"""

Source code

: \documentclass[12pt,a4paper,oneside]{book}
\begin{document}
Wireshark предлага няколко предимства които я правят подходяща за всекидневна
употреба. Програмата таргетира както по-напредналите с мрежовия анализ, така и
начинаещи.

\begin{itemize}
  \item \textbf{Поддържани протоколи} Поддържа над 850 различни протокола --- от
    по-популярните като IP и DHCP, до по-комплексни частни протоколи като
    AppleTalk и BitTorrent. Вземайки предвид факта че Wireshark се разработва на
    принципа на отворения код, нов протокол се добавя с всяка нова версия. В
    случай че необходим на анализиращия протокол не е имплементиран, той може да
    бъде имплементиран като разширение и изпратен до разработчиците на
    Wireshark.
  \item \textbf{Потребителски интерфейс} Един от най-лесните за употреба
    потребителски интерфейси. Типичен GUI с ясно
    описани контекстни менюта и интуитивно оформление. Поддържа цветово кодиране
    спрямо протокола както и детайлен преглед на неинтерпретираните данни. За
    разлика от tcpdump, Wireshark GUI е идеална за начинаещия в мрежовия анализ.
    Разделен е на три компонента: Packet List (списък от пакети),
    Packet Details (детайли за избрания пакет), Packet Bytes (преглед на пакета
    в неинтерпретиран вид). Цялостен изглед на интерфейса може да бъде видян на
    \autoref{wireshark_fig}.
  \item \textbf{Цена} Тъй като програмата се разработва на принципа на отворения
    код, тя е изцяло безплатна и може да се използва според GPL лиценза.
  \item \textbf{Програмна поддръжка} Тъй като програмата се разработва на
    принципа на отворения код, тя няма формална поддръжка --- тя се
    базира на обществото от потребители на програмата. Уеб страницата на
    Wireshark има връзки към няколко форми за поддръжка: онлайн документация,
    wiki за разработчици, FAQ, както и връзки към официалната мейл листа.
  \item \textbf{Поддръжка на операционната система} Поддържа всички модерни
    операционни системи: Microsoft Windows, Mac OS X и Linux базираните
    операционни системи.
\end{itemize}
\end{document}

"""

PROBLEM: Count the lines in the data that contain the string "както", and give nothing but that number.

ANSWER TO THE PROBLEM: 3